Wer erzogen wurde, der kann daher auch kaum noch das Erzieherische an allen Veranstaltungen erkennen, weil das ja im eigenen Kopf beginnen müsste.

Veranstaltungen, die sich selbst als fortschrittlich verstehen und von fortschrittlichen Menschen für fortschrittliche Menschen veranstaltet werden, müssen sich im wesentlichen auf die vertrauten Strukturen stützen wie alle anderen Veranstaltungen auch (sonst würde die Unsicherheit unerträglich werden). Dagegen ist auch nichts einzuwenden. Aber: in der Regel lösen solche Veranstaltungen den Anspruch, fortschrittlich zu sein, nur oberflächlich, also so gut wie gar nicht ein, ohne sich dessen im geringsten bewusst zu sein. Denn es genügt ja nicht, das Äußere, die Form, die Erscheinung zu verändern, weil sich dadurch die Strukturen in den Köpfen kaum verändern dürften.

Mit dem Fortschritt ist es schließlich ebenso wie mit der Freiheit: das Bewusstsein muss sich ändern, dann kann man fortschreiten oder/frei werden.

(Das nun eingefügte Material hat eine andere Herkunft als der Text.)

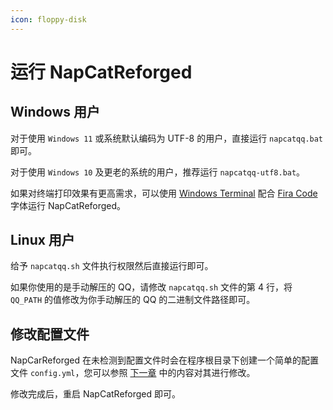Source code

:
 ```yaml
---
icon: floppy-disk
---
```

# 运行 NapCatReforged

## Windows 用户

对于使用 `Windows 11` 或系统默认编码为 UTF-8 的用户，直接运行 `napcatqq.bat` 即可。

对于使用 `Windows 10` 及更老的系统的用户，推荐运行 `napcatqq-utf8.bat`。

如果对终端打印效果有更高需求，可以使用 [Windows Terminal](https://apps.microsoft.com/detail/9n0dx20hk701) 配合 [Fira Code](https://github.com/tonsky/FiraCode) 字体运行 NapCatReforged。

## Linux 用户

给予 `napcatqq.sh` 文件执行权限然后直接运行即可。

如果你使用的是手动解压的 QQ，请修改 `napcatqq.sh` 文件的第 4 行，将 `QQ_PATH` 的值修改为你手动解压的 QQ 的二进制文件路径即可。

## 修改配置文件

NapCarReforged 在未检测到配置文件时会在程序根目录下创建一个简单的配置文件 `config.yml`，您可以参照 [下一章](../config/) 中的内容对其进行修改。

修改完成后，重启 NapCatReforged 即可。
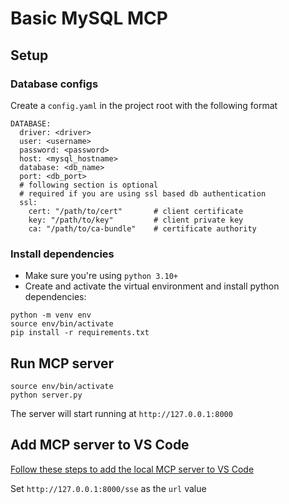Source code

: # Basic MySQL MCP

## Setup
### Database configs
Create a `config.yaml` in the project root with the following format

```
DATABASE:
  driver: <driver>
  user: <username>
  password: <password>
  host: <mysql_hostname>
  database: <db_name>
  port: <db_port>
  # following section is optional
  # required if you are using ssl based db authentication
  ssl:
    cert: "/path/to/cert"       # client certificate
    key: "/path/to/key"         # client private key
    ca: "/path/to/ca-bundle"    # certificate authority
```

### Install dependencies
* Make sure you're using `python 3.10+`
* Create and activate the virtual environment and install python dependencies:
```
python -m venv env
source env/bin/activate
pip install -r requirements.txt
```

## Run MCP server
```
source env/bin/activate
python server.py
```
The server will start running at `http://127.0.0.1:8000`

## Add MCP server to VS Code
[Follow these steps to add the local MCP server to VS Code](https://code.visualstudio.com/docs/copilot/chat/mcp-servers#_add-an-mcp-server-to-your-user-settings)

Set `http://127.0.0.1:8000/sse` as the `url` value
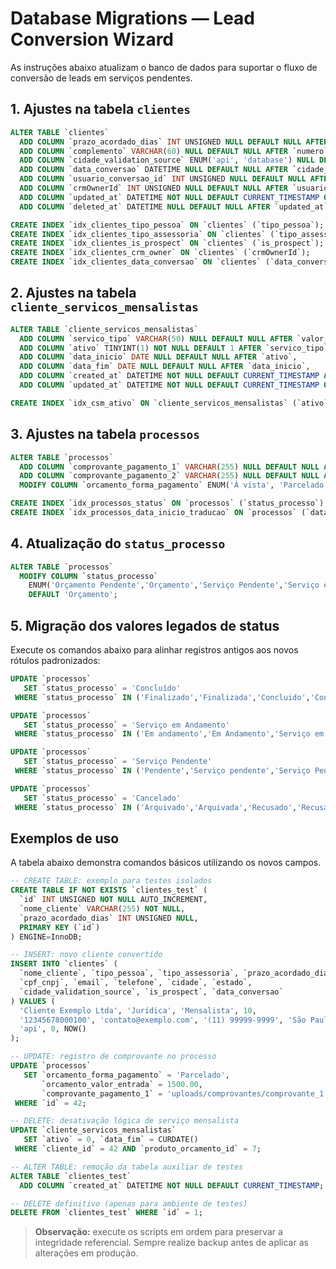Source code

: # Database Migrations — Lead Conversion Wizard

As instruções abaixo atualizam o banco de dados para suportar o fluxo de conversão de leads em serviços pendentes.

## 1. Ajustes na tabela `clientes`

```sql
ALTER TABLE `clientes`
  ADD COLUMN `prazo_acordado_dias` INT UNSIGNED NULL DEFAULT NULL AFTER `tipo_assessoria`,
  ADD COLUMN `complemento` VARCHAR(60) NULL DEFAULT NULL AFTER `numero`,
  ADD COLUMN `cidade_validation_source` ENUM('api', 'database') NULL DEFAULT 'api' AFTER `estado`,
  ADD COLUMN `data_conversao` DATETIME NULL DEFAULT NULL AFTER `cidade_validation_source`,
  ADD COLUMN `usuario_conversao_id` INT UNSIGNED NULL DEFAULT NULL AFTER `data_conversao`,
  ADD COLUMN `crmOwnerId` INT UNSIGNED NULL DEFAULT NULL AFTER `usuario_conversao_id`,
  ADD COLUMN `updated_at` DATETIME NOT NULL DEFAULT CURRENT_TIMESTAMP ON UPDATE CURRENT_TIMESTAMP AFTER `data_cadastro`,
  ADD COLUMN `deleted_at` DATETIME NULL DEFAULT NULL AFTER `updated_at`;

CREATE INDEX `idx_clientes_tipo_pessoa` ON `clientes` (`tipo_pessoa`);
CREATE INDEX `idx_clientes_tipo_assessoria` ON `clientes` (`tipo_assessoria`);
CREATE INDEX `idx_clientes_is_prospect` ON `clientes` (`is_prospect`);
CREATE INDEX `idx_clientes_crm_owner` ON `clientes` (`crmOwnerId`);
CREATE INDEX `idx_clientes_data_conversao` ON `clientes` (`data_conversao`);
```

## 2. Ajustes na tabela `cliente_servicos_mensalistas`

```sql
ALTER TABLE `cliente_servicos_mensalistas`
  ADD COLUMN `servico_tipo` VARCHAR(50) NULL DEFAULT NULL AFTER `valor_padrao`,
  ADD COLUMN `ativo` TINYINT(1) NOT NULL DEFAULT 1 AFTER `servico_tipo`,
  ADD COLUMN `data_inicio` DATE NULL DEFAULT NULL AFTER `ativo`,
  ADD COLUMN `data_fim` DATE NULL DEFAULT NULL AFTER `data_inicio`,
  ADD COLUMN `created_at` DATETIME NOT NULL DEFAULT CURRENT_TIMESTAMP AFTER `data_fim`,
  ADD COLUMN `updated_at` DATETIME NOT NULL DEFAULT CURRENT_TIMESTAMP ON UPDATE CURRENT_TIMESTAMP AFTER `created_at`;

CREATE INDEX `idx_csm_ativo` ON `cliente_servicos_mensalistas` (`ativo`);
```

## 3. Ajustes na tabela `processos`

```sql
ALTER TABLE `processos`
  ADD COLUMN `comprovante_pagamento_1` VARCHAR(255) NULL DEFAULT NULL AFTER `data_pagamento_2`,
  ADD COLUMN `comprovante_pagamento_2` VARCHAR(255) NULL DEFAULT NULL AFTER `comprovante_pagamento_1`,
  MODIFY COLUMN `orcamento_forma_pagamento` ENUM('À vista', 'Parcelado', 'Mensal') NULL DEFAULT NULL;

CREATE INDEX `idx_processos_status` ON `processos` (`status_processo`);
CREATE INDEX `idx_processos_data_inicio_traducao` ON `processos` (`data_inicio_traducao`);
```

## 4. Atualização do `status_processo`

```sql
ALTER TABLE `processos`
  MODIFY COLUMN `status_processo`
    ENUM('Orçamento Pendente','Orçamento','Serviço Pendente','Serviço em Andamento','Concluído','Cancelado')
    DEFAULT 'Orçamento';
```

## 5. Migração dos valores legados de status

Execute os comandos abaixo para alinhar registros antigos aos novos rótulos padronizados:

```sql
UPDATE `processos`
   SET `status_processo` = 'Concluído'
 WHERE `status_processo` IN ('Finalizado','Finalizada','Concluido','Concluida');

UPDATE `processos`
   SET `status_processo` = 'Serviço em Andamento'
 WHERE `status_processo` IN ('Em andamento','Em Andamento','Serviço em Andamento','Serviço em andamento');

UPDATE `processos`
   SET `status_processo` = 'Serviço Pendente'
 WHERE `status_processo` IN ('Pendente','Serviço pendente','Serviço Pendente','Aprovado');

UPDATE `processos`
   SET `status_processo` = 'Cancelado'
 WHERE `status_processo` IN ('Arquivado','Arquivada','Recusado','Recusada');
```

## Exemplos de uso

A tabela abaixo demonstra comandos básicos utilizando os novos campos.

```sql
-- CREATE TABLE: exemplo para testes isolados
CREATE TABLE IF NOT EXISTS `clientes_test` (
  `id` INT UNSIGNED NOT NULL AUTO_INCREMENT,
  `nome_cliente` VARCHAR(255) NOT NULL,
  `prazo_acordado_dias` INT UNSIGNED NULL,
  PRIMARY KEY (`id`)
) ENGINE=InnoDB;

-- INSERT: novo cliente convertido
INSERT INTO `clientes` (
  `nome_cliente`, `tipo_pessoa`, `tipo_assessoria`, `prazo_acordado_dias`,
  `cpf_cnpj`, `email`, `telefone`, `cidade`, `estado`,
  `cidade_validation_source`, `is_prospect`, `data_conversao`
) VALUES (
  'Cliente Exemplo Ltda', 'Jurídica', 'Mensalista', 10,
  '12345678000100', 'contato@exemplo.com', '(11) 99999-9999', 'São Paulo', 'SP',
  'api', 0, NOW()
);

-- UPDATE: registro de comprovante no processo
UPDATE `processos`
   SET `orcamento_forma_pagamento` = 'Parcelado',
       `orcamento_valor_entrada` = 1500.00,
       `comprovante_pagamento_1` = 'uploads/comprovantes/comprovante_1.pdf'
 WHERE `id` = 42;

-- DELETE: desativação lógica de serviço mensalista
UPDATE `cliente_servicos_mensalistas`
   SET `ativo` = 0, `data_fim` = CURDATE()
 WHERE `cliente_id` = 42 AND `produto_orcamento_id` = 7;

-- ALTER TABLE: remoção da tabela auxiliar de testes
ALTER TABLE `clientes_test`
  ADD COLUMN `created_at` DATETIME NOT NULL DEFAULT CURRENT_TIMESTAMP;

-- DELETE definitivo (apenas para ambiente de testes)
DELETE FROM `clientes_test` WHERE `id` = 1;
```

> **Observação:** execute os scripts em ordem para preservar a integridade referencial. Sempre realize backup antes de aplicar as alterações em produção.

Strebt also eine Veranstaltung echten Fortschritt (= Emanzipation) an – und das muss sie unbedingt, sonst verlieren alle Beteiligten gerade dort am meisten, wo ihnen der Gewinn am sichersten scheint -, dann muss sie konsequent auf die Selbstauflösung hinwirken, indem sie sich radikal infragestellt, und zwar von Anfang an. Sie muss also sich Selbst reflektieren und (so) den Weg zu Selbstreflexion der Veranstalteten freimachen. Sie muss sich transparent für allen Widerstand der Veranstalteten machen, gerade auch für den Widerstand gegen die Zumutung der Selbstreflexion. Sie muss sich selbst befähigen, den Widerstand der Veranstalteten als in deren Angst vor der Freiheit begründet zu erkennen. Sie muss sich befähigen, alle Folgen nicht nur auszuhalten, sondern sie laufend umzuwerten. Mit einem Wort: die Veranstaltung muss sich zu relativ totaler Offenheit fähig machen.

Das ist alles ungeheuer schwierig und voller – zunächst negativer – Überraschungen, denn die Effektivität bleibt dabei ebenso auf der Strecke wie die falschen Bedürfnisse der Teilnehmer nach Harmonie und Lustgewinn. Es wird nichts geben, das vorzuweisen wäre, weder den Veranstaltern noch den Veranstalteten noch den Gastgebern noch der Öffentlichkeit. Aber hier hat eben der Prozess der Umwertung anzusetzen. Es ist der Wert im scheinbar wertlosen zu erkennen (das wahrhaft Neue erscheint immer zunächst als absolut wertlos, weil die eigenen Wertvorstellungen absolut sind), was noch viel schwieriger ist. Aber nur diese Anstrengung bringt etwas Unverwechselbares hervor, eine Ahnung von Leben und Freiheit.

Das häufige „muss“ im vorigen, das selbst zwanghaft, erzieherisch wirken mag, knüpft an den unbedingten und nie aufzugebenden Anspruch aller Denkenden an, einen menschenwürdigen Zustand herstellen zu helfen, oder: Demokratie ernst zu nehmen.

Peter Grützmann


Münchner Zeitung 12 vom 15. Juli 1981, 10.